An overwhelming amount of data is in unstructured text form. Such data must be processed to make it useful for machine learning and pattern discovery. One such processing requires extracting all predefined entities, for example persons, organizations, locations, and dates etc. Such processing is a part of what is known as information extraction and the particular task of extracting predefined entities is called named entity recognition (NER). One can think of many applications for NER. One example would be to use it on financial news streams to update information in a database about organizational changes. Yet another example would be to build a question-answering system about persons, locations, events, and organizations etc. Needless to say, NER is useful in finding relationships between different entities of interest.
A simple way to view the process of named entity recognition is to think of a method that identifies proper names in text and then classifies them into predefined classes or categories. While person, location, and organization are the universal categories of interest, specific applications may require a different set of categories. For example a medical application might require the names of drugs and disease symptoms. The machine learning approach to NER uses a training corpus with entities labeled appropriately. A tokenizer is used to segment the text into tokens – words, numbers, and punctuation marks. This is followed by feature extraction. The features for a word are typically designed to reflect the local context of the word. Examples of local context are neighboring k words, appearing before and after and their respective part-of-speech tags. It is the choice of the features that determines the accuracy of the NER.
In my last blog post on Azure ML Studio, I had mentioned about text analytics being an important part of the Azure ML Studio. So I wanted to try the text analytics modules. This blog is a summary of my experience in using the NER module. First thing I noticed was that there was very little information on the module as is shown by the screen shot of help on NER.
Despite very little information, I just ran the NER module with the sample data set included in the studio for this task connected to the Story input port and left the CustomResources port hanging. The assumption was that the NER module is already trained and thus there is no need to supply any input to the second input port. I was pleasantly surprised that the module ran and produced the correct output. Next I added to the NER sample data file few more sentences by copying beginning paragraphs of some stories from New York Times and Indian Express. This also produced correct results for each of the stories. Satisfied that the NER module is working well, I wanted to see how well it would do on tweets where the sentences are short and informal.

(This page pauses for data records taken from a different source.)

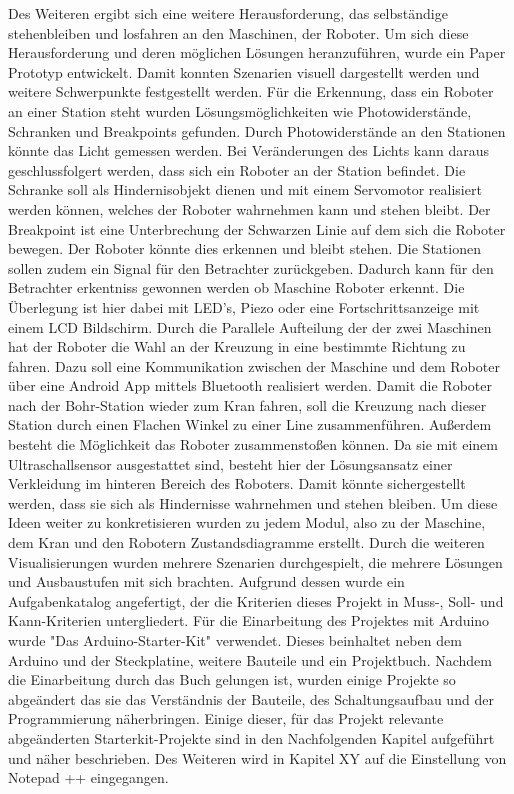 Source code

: Des Weiteren ergibt sich eine weitere Herausforderung, das selbständige stehenbleiben und losfahren an den Maschinen, der Roboter. Um sich diese Herausforderung und deren möglichen Lösungen heranzuführen, wurde ein Paper Prototyp entwickelt. Damit konnten Szenarien visuell dargestellt werden und weitere Schwerpunkte festgestellt werden. Für die Erkennung, dass ein Roboter an einer Station steht wurden Lösungsmöglichkeiten wie Photowiderstände, Schranken und Breakpoints gefunden. Durch Photowiderstände an den Stationen könnte das Licht gemessen werden. Bei Veränderungen des Lichts kann daraus geschlussfolgert werden, dass sich ein Roboter an der Station befindet. Die Schranke soll als Hindernisobjekt dienen und mit einem Servomotor realisiert werden können, welches der Roboter wahrnehmen kann und stehen bleibt. Der Breakpoint ist eine Unterbrechung der Schwarzen Linie auf dem sich die Roboter bewegen. Der Roboter könnte dies erkennen und bleibt stehen. Die Stationen sollen zudem ein Signal für den Betrachter zurückgeben. Dadurch kann für den Betrachter erkentniss gewonnen werden ob Maschine Roboter erkennt. Die Überlegung ist hier dabei mit LED’s, Piezo oder eine Fortschrittsanzeige mit einem LCD Bildschirm.
Durch die Parallele Aufteilung der der zwei Maschinen hat der Roboter die Wahl an der Kreuzung in eine bestimmte Richtung zu fahren. Dazu soll eine Kommunikation zwischen der Maschine und dem Roboter über eine Android App mittels Bluetooth realisiert werden. Damit die Roboter nach der Bohr-Station wieder zum Kran fahren, soll die Kreuzung nach dieser Station durch einen Flachen Winkel zu einer Line zusammenführen. Außerdem besteht die Möglichkeit das Roboter zusammenstoßen können. Da sie mit einem Ultraschallsensor ausgestattet sind, besteht hier der Lösungsansatz einer Verkleidung im hinteren Bereich des Roboters. Damit könnte sichergestellt werden, dass sie sich als Hindernisse wahrnehmen und stehen bleiben. 
Um diese Ideen weiter zu konkretisieren wurden zu jedem Modul, also zu der Maschine, dem Kran und den Robotern Zustandsdiagramme erstellt.
Durch die weiteren Visualisierungen wurden mehrere Szenarien durchgespielt, die mehrere Lösungen und Ausbaustufen mit sich brachten. Aufgrund dessen wurde ein Aufgabenkatalog angefertigt, der die Kriterien dieses Projekt in Muss-, Soll- und Kann-Kriterien untergliedert.
Für die Einarbeitung des Projektes mit Arduino wurde "Das Arduino-Starter-Kit" verwendet. Dieses beinhaltet neben dem Arduino und der Steckplatine, weitere Bauteile und ein Projektbuch. Nachdem die Einarbeitung durch das Buch gelungen ist, wurden einige Projekte so abgeändert das sie das Verständnis der Bauteile, des Schaltungsaufbau und der Programmierung näherbringen. Einige dieser, für das Projekt relevante abgeänderten Starterkit-Projekte sind in den Nachfolgenden Kapitel aufgeführt und näher beschrieben. Des Weiteren wird in Kapitel XY auf die Einstellung von Notepad ++ eingegangen. 



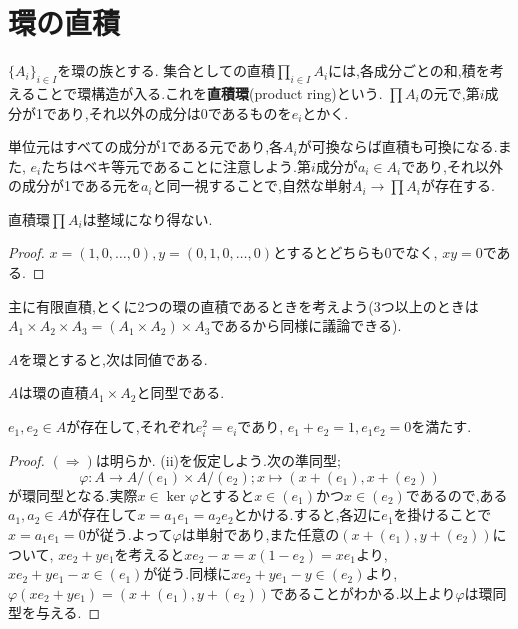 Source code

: \section{環の直積}

\begin{defi}[直積環]
	$\{A_i\}_{i\in I}$を環の族とする. 集合としての直積$\prod_{i\in I} A_i$には,各成分ごとの和,積を考えることで環構造が入る.これを\textbf{直積環}(product ring)という. $\prod A_i$の元で,第$i$成分が1であり,それ以外の成分は0であるものを$e_i$とかく.
\end{defi}

単位元はすべての成分が1である元であり,各$A_i$が可換ならば直積も可換になる.また, $e_i$たちはベキ等元であることに注意しよう.第$i$成分が$a_i\in A_i$であり,それ以外の成分が1である元を$a_i$と同一視することで,自然な単射$A_i\to\prod A_i$が存在する.

\begin{lem}
	直積環$\prod A_i$は整域になり得ない.
\end{lem}

\begin{proof}
	$x=(1,0,\dots,0),y=(0,1,0,\dots,0)$とするとどちらも0でなく, $xy=0$である.
\end{proof}

主に有限直積,とくに2つの環の直積であるときを考えよう(3つ以上のときは$A_1\times A_2\times A_3=(A_1\times A_2)\times A_3$であるから同様に議論できる).


\begin{prop}
	$A$を環とすると,次は同値である.
	\begin{sakura}
		\item $A$は環の直積$A_1\times A_2$と同型である.
		\item $e_1,e_2\in A$が存在して,それぞれ$e_i^2=e_i$であり, $e_1+e_2=1,e_1e_2=0$を満たす.
	\end{sakura}
\end{prop}

\begin{proof}
	$(\Longrightarrow)$は明らか. (ii)を仮定しよう.次の準同型;
	\[\varphi:A\to A/(e_1)\times A/(e_2);x\mapsto (x+(e_1),x+(e_2))\]
	が環同型となる.実際$x\in\ker\varphi$とすると$x\in (e_1)$かつ$x\in (e_2)$であるので,ある$a_1,a_2\in A$が存在して$x=a_1e_1=a_2e_2$とかける.すると,各辺に$e_1$を掛けることで$x=a_1e_1=0$が従う.よって$\varphi$は単射であり,また任意の$(x+(e_1),y+(e_2))$について, $xe_2+ye_1$を考えると$xe_2-x=x(1-e_2)=xe_1$より, $xe_2+ye_1-x\in (e_1)$が従う.同様に$xe_2+ye_1-y\in (e_2)$より, $\varphi(xe_2+ye_1)=(x+(e_1),y+(e_2))$であることがわかる.以上より$\varphi$は環同型を与える.
\end{proof}


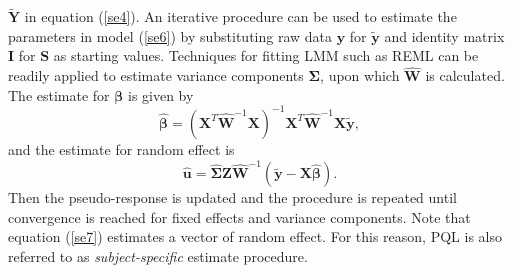 $\tilde{\bm Y }$ in equation (\ref{se4}). An iterative procedure can be used to estimate the
parameters in model (\ref{se6}) by substituting raw data $\bm y$ for $\tilde{\bm y}$  and identity
matrix $\bm I$ for $\bm S$ as starting values. Techniques for fitting LMM such as REML can be
readily applied to estimate variance components $\bm \Sigma$, upon which $\hat{\bm W}$ is
calculated. The estimate for $\bm \beta$ is given by
\begin{equation}
	\hat{\bm\beta} = (\bm X^T\hat{\bm W}^{-1} \bm X)^{-1}\bm X^T\hat{\bm W}^{-1}\bm X \tilde{\bm y},
\end{equation}
and the estimate for random effect is 
\begin{equation}\label{se7}
	\hat{\bm u} = \hat{\bm\Sigma } \bm Z \hat{\bm W}^{-1} (\tilde{\bm y}-\bm {X} \hat{\bm \beta}).
\end{equation}
Then the pseudo-response is updated and the procedure is repeated until convergence is reached for
fixed effects and variance components.  Note that equation (\ref{se7}) estimates a vector of random
effect. For this reason, PQL is also referred to as \textit{subject-specific} estimate procedure. 

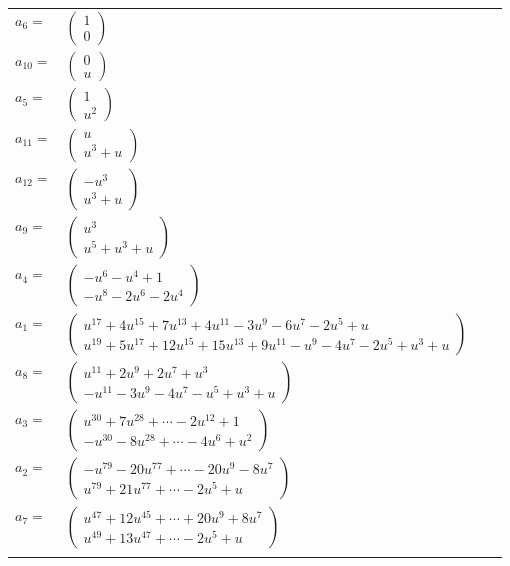 \documentclass[1p]{elsarticle_modified}
\theoremstyle{definition}
\begin{document}
\begin{tabular}{m{7pt} m{180pt} m{7pt} m{180pt} }
\flushright $a_{6}=$&$\begin{pmatrix}1\\0\end{pmatrix}$ \\
\flushright $a_{10}=$&$\begin{pmatrix}0\\u\end{pmatrix}$ \\
\flushright $a_{5}=$&$\begin{pmatrix}1\\u^2\end{pmatrix}$ \\
\flushright $a_{11}=$&$\begin{pmatrix}u\\u^3+u\end{pmatrix}$ \\
\flushright $a_{12}=$&$\begin{pmatrix}- u^3\\u^3+u\end{pmatrix}$ \\
\flushright $a_{9}=$&$\begin{pmatrix}u^3\\u^5+u^3+u\end{pmatrix}$ \\
\flushright $a_{4}=$&$\begin{pmatrix}- u^6- u^4+1\\- u^8-2 u^6-2 u^4\end{pmatrix}$ \\
\flushright $a_{1}=$&$\begin{pmatrix}u^{17}+4 u^{15}+7 u^{13}+4 u^{11}-3 u^9-6 u^7-2 u^5+u\\u^{19}+5 u^{17}+12 u^{15}+15 u^{13}+9 u^{11}- u^9-4 u^7-2 u^5+u^3+u\end{pmatrix}$ \\
\flushright $a_{8}=$&$\begin{pmatrix}u^{11}+2 u^9+2 u^7+u^3\\- u^{11}-3 u^9-4 u^7- u^5+u^3+u\end{pmatrix}$ \\
\flushright $a_{3}=$&$\begin{pmatrix}u^{30}+7 u^{28}+\cdots-2 u^{12}+1\\- u^{30}-8 u^{28}+\cdots-4 u^6+u^2\end{pmatrix}$ \\
\flushright $a_{2}=$&$\begin{pmatrix}- u^{79}-20 u^{77}+\cdots-20 u^9-8 u^7\\u^{79}+21 u^{77}+\cdots-2 u^5+u\end{pmatrix}$ \\
\flushright $a_{7}=$&$\begin{pmatrix}u^{47}+12 u^{45}+\cdots+20 u^9+8 u^7\\u^{49}+13 u^{47}+\cdots-2 u^5+u\end{pmatrix}$\\&\end{tabular}
\end{document}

I used the tweets data by downloading it from Sentiment 140. Although the data is originally collected for sentiment analysis, it can be used for NER as many tweets refer to persons, organizations and locations as well. The tweets are in a file with CSV format and I just used 500 tweets to see how well the NER module will perform. A screen shot of the first several lines of the tweet data file are shown below.
After uploading the data, the set up for the experiment was as shown below. The uploaded tweets file is named testdata.manual.2009.06.14.csv. The function of the Project Columns module is to select Col. 6 of the data file because the tweets are in that column.
After running the experiment, I visualized the output of the NER module to see how well it did on tweets. Here is a screen shot of that visualization for the first few tweets. The first column refers to the tweet number beginning with 0. Second column is the recognized entity. The third column shows the entity’s position in the tweet text string. The fourth column is the number of characters in the entity string, and finally the fifth column indicates the entity type. Some of the errors made by the NER module have been highlighted. For example, the string “Ok” is incorrectly taken to mean Oklahoma. In tweet number 12, the system misses to recognize “espn” as an organization. Similarly “Visa” is missed as an organization. Anthough “Booz Allen Hamilton” should have been recognized as an organization, it is classified as person. These errors go to show the difficulty of NER task, especially when dealing with informal short text strings as found in tweets.
Just to see how well the Azure ML Studio did in comparison with other similar recognizers, I inputted the first 28 tweets to the the Stanford Named Entity Tagger. The screen shot of the results is shown below.
You can judge for yourself where the Azure ML Studio NER stands. As always, feel free to comment and let me know if you have any question.